↓↓↓

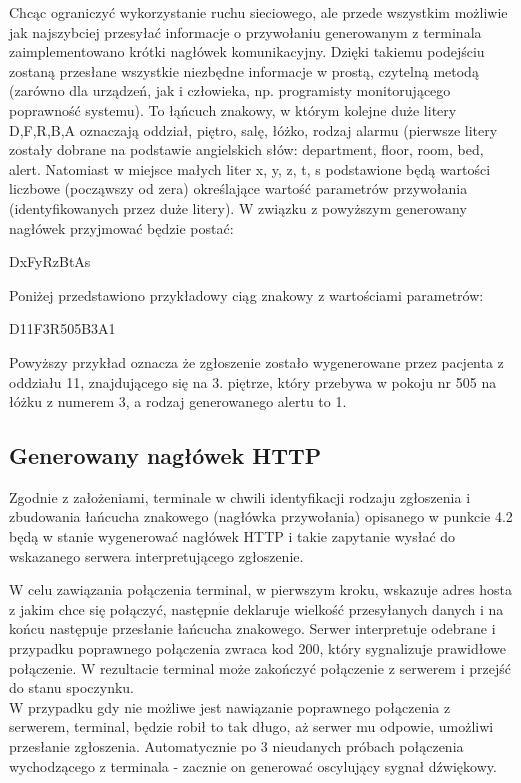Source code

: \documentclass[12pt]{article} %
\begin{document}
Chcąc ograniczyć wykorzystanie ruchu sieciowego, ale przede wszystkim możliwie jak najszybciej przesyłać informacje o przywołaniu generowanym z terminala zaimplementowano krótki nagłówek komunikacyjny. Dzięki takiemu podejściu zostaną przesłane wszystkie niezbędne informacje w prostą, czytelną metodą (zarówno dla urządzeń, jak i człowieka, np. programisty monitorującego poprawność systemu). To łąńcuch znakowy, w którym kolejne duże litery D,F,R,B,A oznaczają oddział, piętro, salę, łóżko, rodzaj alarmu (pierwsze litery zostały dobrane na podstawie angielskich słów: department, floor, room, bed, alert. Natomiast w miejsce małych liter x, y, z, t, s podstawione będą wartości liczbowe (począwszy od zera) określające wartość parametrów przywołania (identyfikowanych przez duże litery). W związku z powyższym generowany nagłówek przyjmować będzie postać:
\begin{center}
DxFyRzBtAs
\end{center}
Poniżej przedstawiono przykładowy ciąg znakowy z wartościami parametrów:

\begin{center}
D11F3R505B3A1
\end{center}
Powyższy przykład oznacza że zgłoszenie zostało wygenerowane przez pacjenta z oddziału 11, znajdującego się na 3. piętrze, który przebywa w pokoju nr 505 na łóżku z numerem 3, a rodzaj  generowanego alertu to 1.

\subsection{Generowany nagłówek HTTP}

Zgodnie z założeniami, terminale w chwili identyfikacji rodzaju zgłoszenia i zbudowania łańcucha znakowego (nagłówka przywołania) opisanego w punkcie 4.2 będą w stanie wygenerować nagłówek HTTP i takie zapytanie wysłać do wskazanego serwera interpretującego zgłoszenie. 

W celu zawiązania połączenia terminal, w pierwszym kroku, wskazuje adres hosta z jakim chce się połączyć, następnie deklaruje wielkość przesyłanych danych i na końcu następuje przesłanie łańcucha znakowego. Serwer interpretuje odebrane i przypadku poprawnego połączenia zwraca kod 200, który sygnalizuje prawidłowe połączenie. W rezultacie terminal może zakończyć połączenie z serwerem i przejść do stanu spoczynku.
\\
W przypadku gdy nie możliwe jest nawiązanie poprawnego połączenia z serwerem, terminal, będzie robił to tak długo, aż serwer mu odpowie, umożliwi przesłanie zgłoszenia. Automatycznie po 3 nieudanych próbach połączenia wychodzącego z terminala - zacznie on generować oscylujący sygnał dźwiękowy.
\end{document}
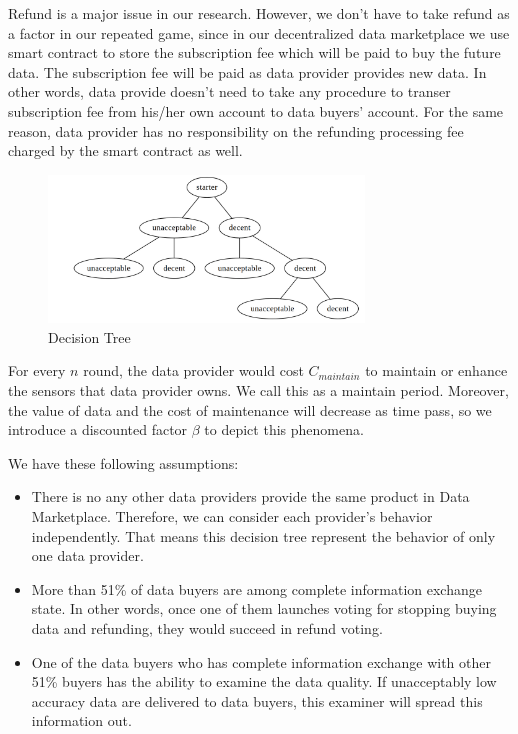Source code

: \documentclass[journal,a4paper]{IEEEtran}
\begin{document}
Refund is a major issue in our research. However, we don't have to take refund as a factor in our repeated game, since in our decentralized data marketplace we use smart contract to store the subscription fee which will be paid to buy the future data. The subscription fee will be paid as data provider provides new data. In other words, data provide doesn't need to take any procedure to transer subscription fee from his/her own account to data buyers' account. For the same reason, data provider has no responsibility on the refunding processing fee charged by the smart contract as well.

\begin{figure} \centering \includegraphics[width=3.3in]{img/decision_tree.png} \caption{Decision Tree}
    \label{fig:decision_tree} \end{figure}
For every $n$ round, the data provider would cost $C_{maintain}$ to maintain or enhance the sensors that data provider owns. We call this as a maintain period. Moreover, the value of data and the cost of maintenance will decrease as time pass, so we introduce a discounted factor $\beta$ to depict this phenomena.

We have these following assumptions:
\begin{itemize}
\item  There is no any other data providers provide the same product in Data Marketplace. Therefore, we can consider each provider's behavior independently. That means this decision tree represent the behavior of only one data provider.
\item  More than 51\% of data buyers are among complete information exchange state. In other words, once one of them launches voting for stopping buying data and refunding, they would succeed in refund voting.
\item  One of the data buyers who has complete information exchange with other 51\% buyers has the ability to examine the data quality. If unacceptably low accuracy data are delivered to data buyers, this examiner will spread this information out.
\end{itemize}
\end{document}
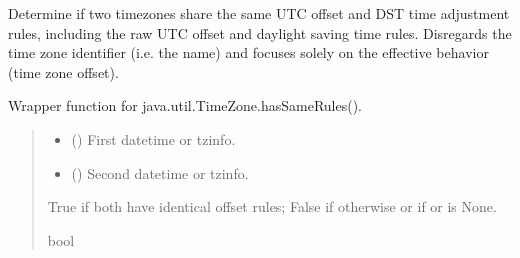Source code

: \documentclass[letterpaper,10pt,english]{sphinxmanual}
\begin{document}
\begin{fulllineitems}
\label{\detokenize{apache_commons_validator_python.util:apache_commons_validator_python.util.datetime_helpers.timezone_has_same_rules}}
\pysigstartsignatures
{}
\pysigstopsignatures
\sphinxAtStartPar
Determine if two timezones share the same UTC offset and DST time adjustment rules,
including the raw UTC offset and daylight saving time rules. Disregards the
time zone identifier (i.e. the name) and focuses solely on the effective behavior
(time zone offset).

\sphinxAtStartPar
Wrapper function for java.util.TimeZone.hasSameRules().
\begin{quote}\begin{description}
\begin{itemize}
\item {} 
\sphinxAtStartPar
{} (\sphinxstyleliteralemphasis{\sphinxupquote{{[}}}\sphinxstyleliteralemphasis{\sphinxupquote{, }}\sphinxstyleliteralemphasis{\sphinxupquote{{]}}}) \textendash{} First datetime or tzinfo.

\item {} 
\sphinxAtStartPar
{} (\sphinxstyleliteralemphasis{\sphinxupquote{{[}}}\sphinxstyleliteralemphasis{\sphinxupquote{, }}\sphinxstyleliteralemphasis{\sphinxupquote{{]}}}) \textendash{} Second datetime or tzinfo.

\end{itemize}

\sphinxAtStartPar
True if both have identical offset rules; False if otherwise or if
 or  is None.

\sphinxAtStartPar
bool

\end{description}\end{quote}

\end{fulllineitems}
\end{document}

↑↑↑

Word for word, set down each record shown above, omitting the pictures.

Source code

: \documentclass[12pt]{article} %
\begin{document}
Chcąc ograniczyć wykorzystanie ruchu sieciowego, ale przede wszystkim możliwie jak najszybciej przesyłać informacje o przywołaniu generowanym z terminala zaimplementowano krótki nagłówek komunikacyjny. Dzięki takiemu podejściu zostaną przesłane wszystkie niezbędne informacje w prostą, czytelną metodą (zarówno dla urządzeń, jak i człowieka, np. programisty monitorującego poprawność systemu). To łąńcuch znakowy, w którym kolejne duże litery D,F,R,B,A oznaczają oddział, piętro, salę, łóżko, rodzaj alarmu (pierwsze litery zostały dobrane na podstawie angielskich słów: department, floor, room, bed, alert. Natomiast w miejsce małych liter x, y, z, t, s podstawione będą wartości liczbowe (począwszy od zera) określające wartość parametrów przywołania (identyfikowanych przez duże litery). W związku z powyższym generowany nagłówek przyjmować będzie postać:
\begin{center}
DxFyRzBtAs
\end{center}
Poniżej przedstawiono przykładowy ciąg znakowy z wartościami parametrów:

\begin{center}
D11F3R505B3A1
\end{center}
Powyższy przykład oznacza że zgłoszenie zostało wygenerowane przez pacjenta z oddziału 11, znajdującego się na 3. piętrze, który przebywa w pokoju nr 505 na łóżku z numerem 3, a rodzaj  generowanego alertu to 1.

\subsection{Generowany nagłówek HTTP}

Zgodnie z założeniami, terminale w chwili identyfikacji rodzaju zgłoszenia i zbudowania łańcucha znakowego (nagłówka przywołania) opisanego w punkcie 4.2 będą w stanie wygenerować nagłówek HTTP i takie zapytanie wysłać do wskazanego serwera interpretującego zgłoszenie. 

W celu zawiązania połączenia terminal, w pierwszym kroku, wskazuje adres hosta z jakim chce się połączyć, następnie deklaruje wielkość przesyłanych danych i na końcu następuje przesłanie łańcucha znakowego. Serwer interpretuje odebrane i przypadku poprawnego połączenia zwraca kod 200, który sygnalizuje prawidłowe połączenie. W rezultacie terminal może zakończyć połączenie z serwerem i przejść do stanu spoczynku.
\\
W przypadku gdy nie możliwe jest nawiązanie poprawnego połączenia z serwerem, terminal, będzie robił to tak długo, aż serwer mu odpowie, umożliwi przesłanie zgłoszenia. Automatycznie po 3 nieudanych próbach połączenia wychodzącego z terminala - zacznie on generować oscylujący sygnał dźwiękowy.
\end{document}
Source code

: \documentclass[journal,a4paper]{IEEEtran}
\begin{document}
Refund is a major issue in our research. However, we don't have to take refund as a factor in our repeated game, since in our decentralized data marketplace we use smart contract to store the subscription fee which will be paid to buy the future data. The subscription fee will be paid as data provider provides new data. In other words, data provide doesn't need to take any procedure to transer subscription fee from his/her own account to data buyers' account. For the same reason, data provider has no responsibility on the refunding processing fee charged by the smart contract as well.

\begin{figure} \centering \includegraphics[width=3.3in]{img/decision_tree.png} \caption{Decision Tree}
    \label{fig:decision_tree} \end{figure}
For every $n$ round, the data provider would cost $C_{maintain}$ to maintain or enhance the sensors that data provider owns. We call this as a maintain period. Moreover, the value of data and the cost of maintenance will decrease as time pass, so we introduce a discounted factor $\beta$ to depict this phenomena.

We have these following assumptions:
\begin{itemize}
\item  There is no any other data providers provide the same product in Data Marketplace. Therefore, we can consider each provider's behavior independently. That means this decision tree represent the behavior of only one data provider.
\item  More than 51\% of data buyers are among complete information exchange state. In other words, once one of them launches voting for stopping buying data and refunding, they would succeed in refund voting.
\item  One of the data buyers who has complete information exchange with other 51\% buyers has the ability to examine the data quality. If unacceptably low accuracy data are delivered to data buyers, this examiner will spread this information out.
\end{itemize}
\end{document}
Source code

: \documentclass[letterpaper,10pt,english]{sphinxmanual}
\begin{document}
\begin{fulllineitems}
\label{\detokenize{apache_commons_validator_python.util:apache_commons_validator_python.util.datetime_helpers.timezone_has_same_rules}}
\pysigstartsignatures
{}
\pysigstopsignatures
\sphinxAtStartPar
Determine if two timezones share the same UTC offset and DST time adjustment rules,
including the raw UTC offset and daylight saving time rules. Disregards the
time zone identifier (i.e. the name) and focuses solely on the effective behavior
(time zone offset).

\sphinxAtStartPar
Wrapper function for java.util.TimeZone.hasSameRules().
\begin{quote}\begin{description}
\begin{itemize}
\item {} 
\sphinxAtStartPar
{} (\sphinxstyleliteralemphasis{\sphinxupquote{{[}}}\sphinxstyleliteralemphasis{\sphinxupquote{, }}\sphinxstyleliteralemphasis{\sphinxupquote{{]}}}) \textendash{} First datetime or tzinfo.

\item {} 
\sphinxAtStartPar
{} (\sphinxstyleliteralemphasis{\sphinxupquote{{[}}}\sphinxstyleliteralemphasis{\sphinxupquote{, }}\sphinxstyleliteralemphasis{\sphinxupquote{{]}}}) \textendash{} Second datetime or tzinfo.

\end{itemize}

\sphinxAtStartPar
True if both have identical offset rules; False if otherwise or if
 or  is None.

\sphinxAtStartPar
bool

\end{description}\end{quote}

\end{fulllineitems}
\end{document}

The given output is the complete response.